This page has instructions showing how to troubleshoot scenarios where you believe replicas are not behaving as specified by your zone configurations.
Cockroach Labs does not recommend modifying zone configurations manually.
Most users should use multi-region SQL statements instead. If additional control is needed, use Zone Config Extensions to augment the multi-region SQL statements.
Prerequisites
This page assumes you have read and understood the following:
- Replication controls > Replication zone levels, which describes how the inheritance hierarchy of replication zones works. This is critical to understand for troubleshooting.
- Monitoring and alerting > Critical nodes endpoint, which is used to monitor if any of your cluster's ranges are under-replicated, or if your data placement constraints are being violated.
SHOW ZONE CONFIGURATIONS
, which is the SQL statement used to view details about the replication zone configuration of various schema objects.
Types of problems
The most common types of problems you may encounter when manually configuring replication zones are:
- The replica location problem, a.k.a., "The replicas are not where they should be". For replica location problems, the following zone config variables may be involved:
- The replica state problem, a.k.a., "The replicas are not how they should be". For replica state problems, the following zone config variables may be involved:
The replica location problem is the most common. It is most often caused by misconfiguration introduced by manually configuring replication zones, which is why manual zone config management is not recommended. Most users should use the multi-region SQL statements. If additional control is needed, Zone config extensions can be used to augment the multi-region SQL statements.
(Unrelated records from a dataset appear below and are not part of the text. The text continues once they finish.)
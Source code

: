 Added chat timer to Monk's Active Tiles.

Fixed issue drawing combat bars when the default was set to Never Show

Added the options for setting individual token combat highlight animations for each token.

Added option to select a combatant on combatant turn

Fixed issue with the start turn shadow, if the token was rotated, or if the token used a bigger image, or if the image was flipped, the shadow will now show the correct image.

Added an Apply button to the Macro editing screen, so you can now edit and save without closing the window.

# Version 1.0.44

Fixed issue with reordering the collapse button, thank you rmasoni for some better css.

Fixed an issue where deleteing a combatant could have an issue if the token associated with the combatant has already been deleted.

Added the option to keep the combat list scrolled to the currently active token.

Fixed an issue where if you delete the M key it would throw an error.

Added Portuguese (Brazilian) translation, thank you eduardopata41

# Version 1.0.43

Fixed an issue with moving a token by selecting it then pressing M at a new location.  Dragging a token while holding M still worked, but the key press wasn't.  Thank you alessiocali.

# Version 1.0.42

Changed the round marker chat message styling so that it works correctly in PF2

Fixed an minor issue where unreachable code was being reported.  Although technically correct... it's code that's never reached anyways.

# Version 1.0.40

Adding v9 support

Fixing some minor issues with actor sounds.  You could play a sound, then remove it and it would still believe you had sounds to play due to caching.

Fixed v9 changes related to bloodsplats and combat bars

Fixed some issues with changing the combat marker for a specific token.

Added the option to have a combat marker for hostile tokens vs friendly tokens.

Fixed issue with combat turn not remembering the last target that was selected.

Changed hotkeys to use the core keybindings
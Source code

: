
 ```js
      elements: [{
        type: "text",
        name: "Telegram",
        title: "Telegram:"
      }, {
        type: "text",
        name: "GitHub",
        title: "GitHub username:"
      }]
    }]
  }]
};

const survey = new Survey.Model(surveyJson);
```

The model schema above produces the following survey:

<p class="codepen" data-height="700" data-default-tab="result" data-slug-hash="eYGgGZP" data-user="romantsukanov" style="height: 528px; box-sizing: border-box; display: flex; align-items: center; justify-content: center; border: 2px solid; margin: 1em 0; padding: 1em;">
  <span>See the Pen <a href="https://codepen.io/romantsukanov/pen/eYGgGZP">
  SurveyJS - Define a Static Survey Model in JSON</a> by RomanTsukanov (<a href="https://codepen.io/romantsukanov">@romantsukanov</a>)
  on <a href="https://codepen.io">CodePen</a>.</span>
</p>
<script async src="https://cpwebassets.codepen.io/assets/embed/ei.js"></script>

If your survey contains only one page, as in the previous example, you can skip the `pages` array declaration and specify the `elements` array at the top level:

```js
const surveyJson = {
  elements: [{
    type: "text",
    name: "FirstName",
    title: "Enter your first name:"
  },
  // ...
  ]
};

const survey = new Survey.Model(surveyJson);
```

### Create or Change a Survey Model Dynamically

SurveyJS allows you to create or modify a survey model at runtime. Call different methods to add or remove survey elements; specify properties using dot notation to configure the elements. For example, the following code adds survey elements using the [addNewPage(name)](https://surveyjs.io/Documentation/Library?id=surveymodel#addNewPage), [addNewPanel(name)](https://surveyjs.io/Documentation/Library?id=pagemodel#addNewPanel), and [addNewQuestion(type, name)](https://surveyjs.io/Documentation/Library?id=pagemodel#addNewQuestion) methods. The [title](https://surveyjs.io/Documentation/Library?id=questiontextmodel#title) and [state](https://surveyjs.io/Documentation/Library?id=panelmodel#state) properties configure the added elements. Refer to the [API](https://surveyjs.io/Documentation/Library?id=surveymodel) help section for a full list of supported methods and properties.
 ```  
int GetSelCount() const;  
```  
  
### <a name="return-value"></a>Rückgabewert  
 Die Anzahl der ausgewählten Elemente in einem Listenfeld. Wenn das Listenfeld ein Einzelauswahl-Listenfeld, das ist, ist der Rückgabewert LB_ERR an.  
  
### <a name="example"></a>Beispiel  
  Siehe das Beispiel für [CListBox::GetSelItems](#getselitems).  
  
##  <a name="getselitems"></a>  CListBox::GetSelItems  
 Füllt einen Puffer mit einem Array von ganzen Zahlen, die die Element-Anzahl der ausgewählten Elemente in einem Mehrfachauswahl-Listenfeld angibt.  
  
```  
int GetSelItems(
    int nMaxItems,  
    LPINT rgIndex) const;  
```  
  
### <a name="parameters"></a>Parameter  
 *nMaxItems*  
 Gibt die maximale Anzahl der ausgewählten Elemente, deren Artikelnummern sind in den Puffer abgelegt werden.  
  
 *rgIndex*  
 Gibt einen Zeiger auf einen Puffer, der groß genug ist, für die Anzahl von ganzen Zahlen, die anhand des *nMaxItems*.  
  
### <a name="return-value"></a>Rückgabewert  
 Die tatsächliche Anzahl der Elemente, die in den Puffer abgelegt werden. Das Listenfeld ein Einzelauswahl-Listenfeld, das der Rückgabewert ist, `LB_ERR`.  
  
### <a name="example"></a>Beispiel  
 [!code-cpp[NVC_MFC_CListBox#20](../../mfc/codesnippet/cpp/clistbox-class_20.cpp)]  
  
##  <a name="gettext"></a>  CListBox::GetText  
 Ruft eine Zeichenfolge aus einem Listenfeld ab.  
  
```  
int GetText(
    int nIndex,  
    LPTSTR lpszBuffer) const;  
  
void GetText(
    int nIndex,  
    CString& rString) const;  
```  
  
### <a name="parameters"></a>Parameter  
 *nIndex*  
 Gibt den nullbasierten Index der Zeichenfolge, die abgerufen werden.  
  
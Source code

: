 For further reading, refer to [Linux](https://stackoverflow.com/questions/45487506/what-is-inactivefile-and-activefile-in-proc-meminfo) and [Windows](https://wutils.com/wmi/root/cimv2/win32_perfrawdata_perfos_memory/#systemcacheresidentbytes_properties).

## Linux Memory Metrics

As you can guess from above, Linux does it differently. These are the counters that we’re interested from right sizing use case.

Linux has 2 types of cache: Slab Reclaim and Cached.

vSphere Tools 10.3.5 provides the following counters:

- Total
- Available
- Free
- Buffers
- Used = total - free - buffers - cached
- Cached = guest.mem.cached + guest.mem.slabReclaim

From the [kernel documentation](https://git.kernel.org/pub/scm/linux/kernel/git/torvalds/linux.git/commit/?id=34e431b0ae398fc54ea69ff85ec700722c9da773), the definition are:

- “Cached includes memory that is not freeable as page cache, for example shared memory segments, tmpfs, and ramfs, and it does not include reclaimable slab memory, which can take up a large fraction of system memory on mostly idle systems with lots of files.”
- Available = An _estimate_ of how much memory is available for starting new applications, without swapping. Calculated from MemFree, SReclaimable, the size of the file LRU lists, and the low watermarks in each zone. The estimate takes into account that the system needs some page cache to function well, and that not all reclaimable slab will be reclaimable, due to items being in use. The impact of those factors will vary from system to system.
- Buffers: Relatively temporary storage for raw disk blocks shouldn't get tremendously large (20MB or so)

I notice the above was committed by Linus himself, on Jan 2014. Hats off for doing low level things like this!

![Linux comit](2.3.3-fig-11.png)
If you just did a cluster restore and are seeing problems with your zone configs, it may be because zone configs are overwritten by a cluster restore.
Troubleshooting steps
Use the following steps to determine which schema objects (if any) have zone configurations that are misconfigured.
The examples assume a local multi-region cockroach demo
cluster started using the following command:
cockroach demo --global --nodes 9 --insecure
Next, execute the following statements to set the database regions for the movr
database:
ALTER DATABASE movr SET PRIMARY REGION "us-east1";
ALTER DATABASE movr ADD REGION "us-west1";
ALTER DATABASE movr ADD REGION "europe-west1";
Step 1. Start with a target schema object
Look at the zone configuration for the schema object that you think may be misconfigured. Depending on the type of problem, you might have come to this conclusion by monitoring the critical nodes endpoint.
Use the SHOW ZONE CONFIGURATION
statement to inspect the target object's zone configurations.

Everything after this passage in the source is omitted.